Os manifestantes, alguns envergando t-shirts azuis e bandeiras com fundo da mesma cor, partiram da Gare do Oriente em direção às imediações do Altice Arena onde se realiza a conferência.

Pelo caminho, os participantes iam entoando palavras de ordem como “a nossa luta é todo o dia pelo oceano e pela ecologia” e empunhavam cartazes e faixas onde se podia ler, em português ou inglês, “Salvem os tubarões, salvem o oceano”, “políticos falam, os oceanos morrem” e “Ouçam a ciência, revolução climática já!”.
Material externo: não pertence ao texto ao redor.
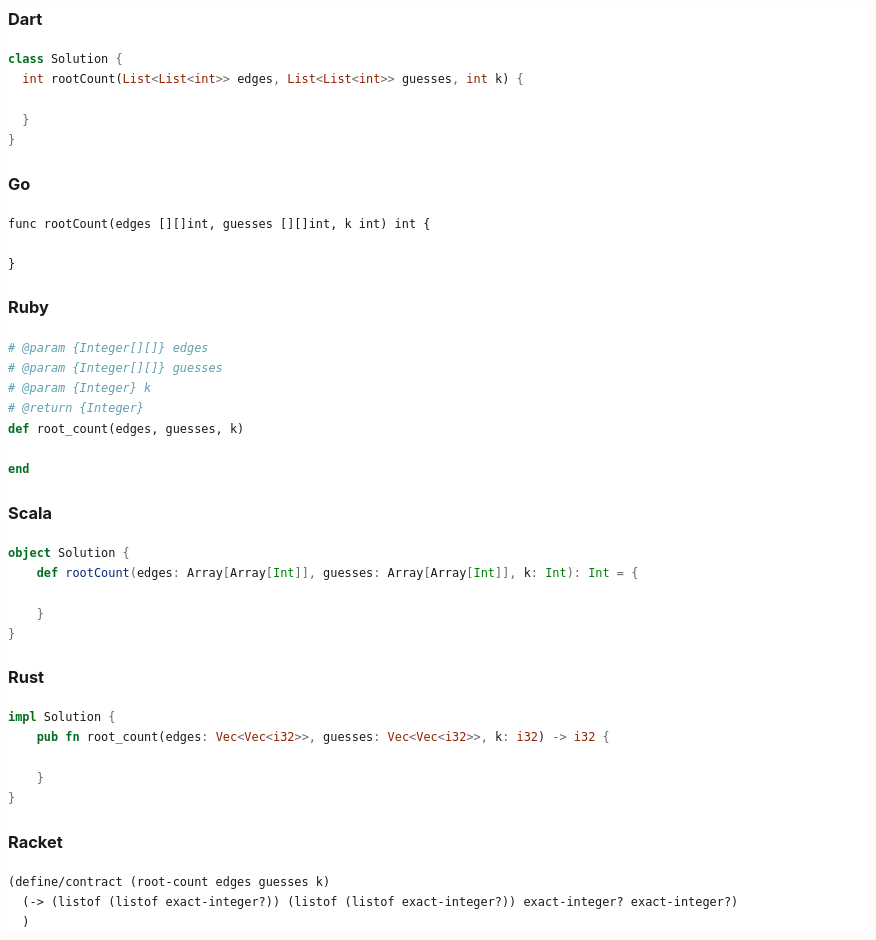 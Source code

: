 ### Dart

```dart
class Solution {
  int rootCount(List<List<int>> edges, List<List<int>> guesses, int k) {
    
  }
}
```

### Go

```golang
func rootCount(edges [][]int, guesses [][]int, k int) int {
    
}
```

### Ruby

```ruby
# @param {Integer[][]} edges
# @param {Integer[][]} guesses
# @param {Integer} k
# @return {Integer}
def root_count(edges, guesses, k)
    
end
```

### Scala

```scala
object Solution {
    def rootCount(edges: Array[Array[Int]], guesses: Array[Array[Int]], k: Int): Int = {
        
    }
}
```

### Rust

```rust
impl Solution {
    pub fn root_count(edges: Vec<Vec<i32>>, guesses: Vec<Vec<i32>>, k: i32) -> i32 {
        
    }
}
```

### Racket

```racket
(define/contract (root-count edges guesses k)
  (-> (listof (listof exact-integer?)) (listof (listof exact-integer?)) exact-integer? exact-integer?)
  )
```
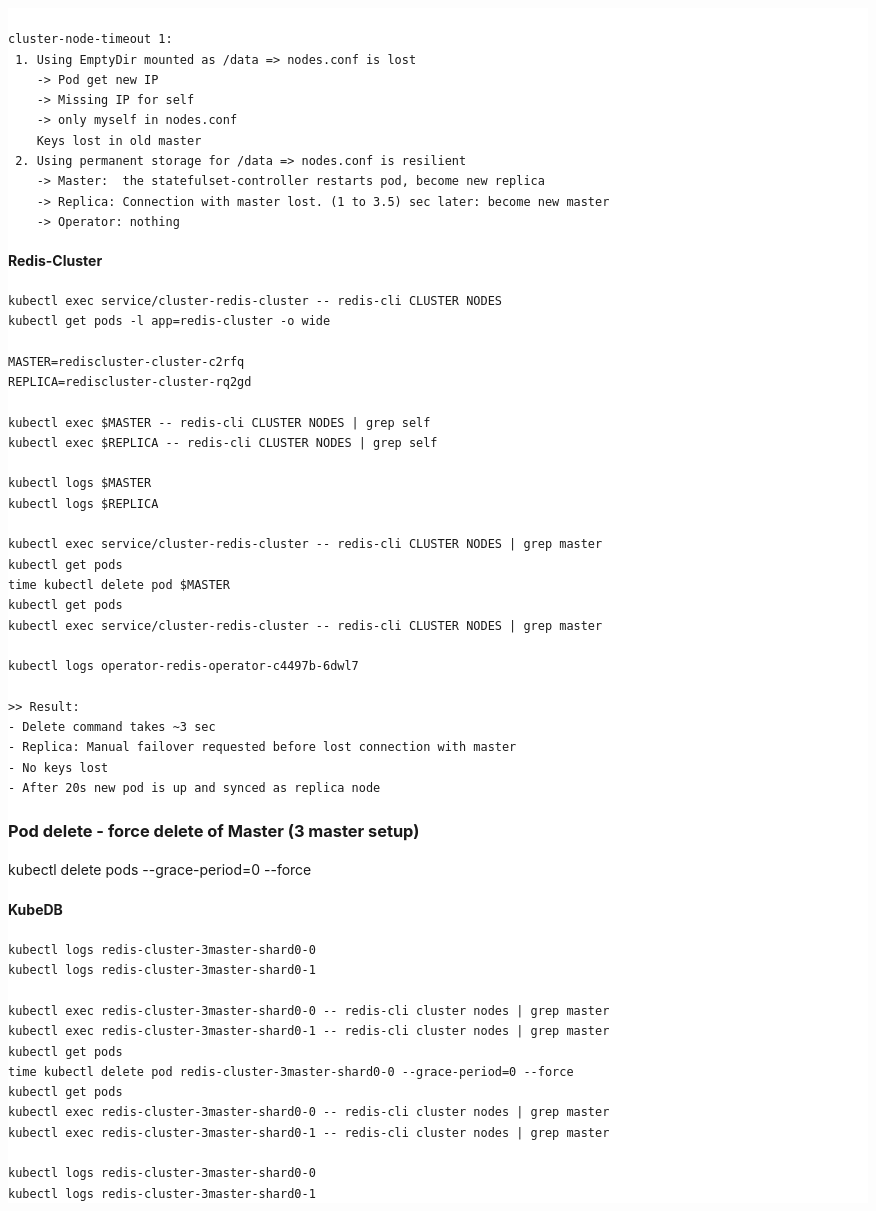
 ```

cluster-node-timeout 1:
 1. Using EmptyDir mounted as /data => nodes.conf is lost
    -> Pod get new IP
    -> Missing IP for self
    -> only myself in nodes.conf
    Keys lost in old master
 2. Using permanent storage for /data => nodes.conf is resilient
    -> Master:  the statefulset-controller restarts pod, become new replica
    -> Replica: Connection with master lost. (1 to 3.5) sec later: become new master
    -> Operator: nothing

```

#### Redis-Cluster
```
kubectl exec service/cluster-redis-cluster -- redis-cli CLUSTER NODES
kubectl get pods -l app=redis-cluster -o wide

MASTER=rediscluster-cluster-c2rfq
REPLICA=rediscluster-cluster-rq2gd

kubectl exec $MASTER -- redis-cli CLUSTER NODES | grep self
kubectl exec $REPLICA -- redis-cli CLUSTER NODES | grep self

kubectl logs $MASTER
kubectl logs $REPLICA

kubectl exec service/cluster-redis-cluster -- redis-cli CLUSTER NODES | grep master
kubectl get pods
time kubectl delete pod $MASTER
kubectl get pods
kubectl exec service/cluster-redis-cluster -- redis-cli CLUSTER NODES | grep master

kubectl logs operator-redis-operator-c4497b-6dwl7

>> Result:
- Delete command takes ~3 sec
- Replica: Manual failover requested before lost connection with master
- No keys lost
- After 20s new pod is up and synced as replica node

```

### Pod delete - force delete of Master (3 master setup)

kubectl delete pods <pod> --grace-period=0 --force

#### KubeDB
```
kubectl logs redis-cluster-3master-shard0-0
kubectl logs redis-cluster-3master-shard0-1

kubectl exec redis-cluster-3master-shard0-0 -- redis-cli cluster nodes | grep master
kubectl exec redis-cluster-3master-shard0-1 -- redis-cli cluster nodes | grep master
kubectl get pods
time kubectl delete pod redis-cluster-3master-shard0-0 --grace-period=0 --force
kubectl get pods
kubectl exec redis-cluster-3master-shard0-0 -- redis-cli cluster nodes | grep master
kubectl exec redis-cluster-3master-shard0-1 -- redis-cli cluster nodes | grep master

kubectl logs redis-cluster-3master-shard0-0
kubectl logs redis-cluster-3master-shard0-1

``` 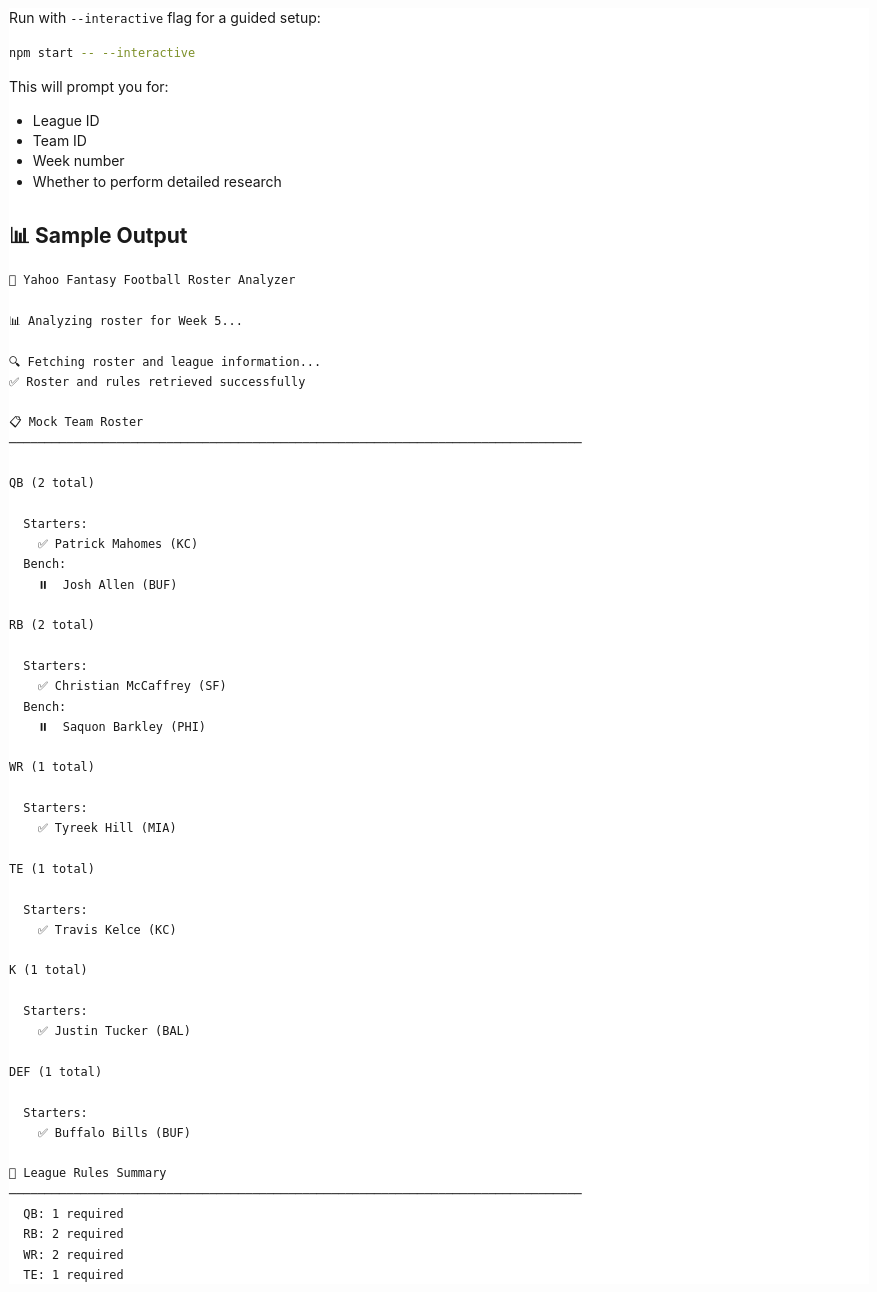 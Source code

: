 Run with `--interactive` flag for a guided setup:

```bash
npm start -- --interactive
```

This will prompt you for:
- League ID
- Team ID
- Week number
- Whether to perform detailed research

## 📊 Sample Output

```
🏈 Yahoo Fantasy Football Roster Analyzer

📊 Analyzing roster for Week 5...

🔍 Fetching roster and league information...
✅ Roster and rules retrieved successfully

📋 Mock Team Roster
────────────────────────────────────────────────────────────────────────────────

QB (2 total)

  Starters:
    ✅ Patrick Mahomes (KC)
  Bench:
    ⏸️  Josh Allen (BUF)

RB (2 total)

  Starters:
    ✅ Christian McCaffrey (SF)
  Bench:
    ⏸️  Saquon Barkley (PHI)

WR (1 total)

  Starters:
    ✅ Tyreek Hill (MIA)

TE (1 total)

  Starters:
    ✅ Travis Kelce (KC)

K (1 total)

  Starters:
    ✅ Justin Tucker (BAL)

DEF (1 total)

  Starters:
    ✅ Buffalo Bills (BUF)

📏 League Rules Summary
────────────────────────────────────────────────────────────────────────────────
  QB: 1 required
  RB: 2 required
  WR: 2 required
  TE: 1 required
```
Sob o mote “Salvar o Oceano é Salvar o Clima”, a marcha tem por base um manifesto subscrito por mais de 60 organizações nacionais e internacionais, a maioria ambientalistas, mas também partidárias, incluindo o Bloco de Esquerda, representado no desfile pela coordenadora, Catarina Martins.

O manifesto reclama, entre outras medidas, a recuperação dos ecossistemas marinhos, o fim de todas as isenções e subsídios à pesca prejudicial e para combustíveis fósseis e a proibição de novas explorações de petróleo e gás offshore.

A conferência da ONU sobre os Oceanos, em Lisboa, que entrou hoje no seu terceiro dia e termina na sexta-feira, é coorganizada por Portugal e pelo Quénia e visa impulsionar a adoção de medidas globais para a preservação dos oceanos.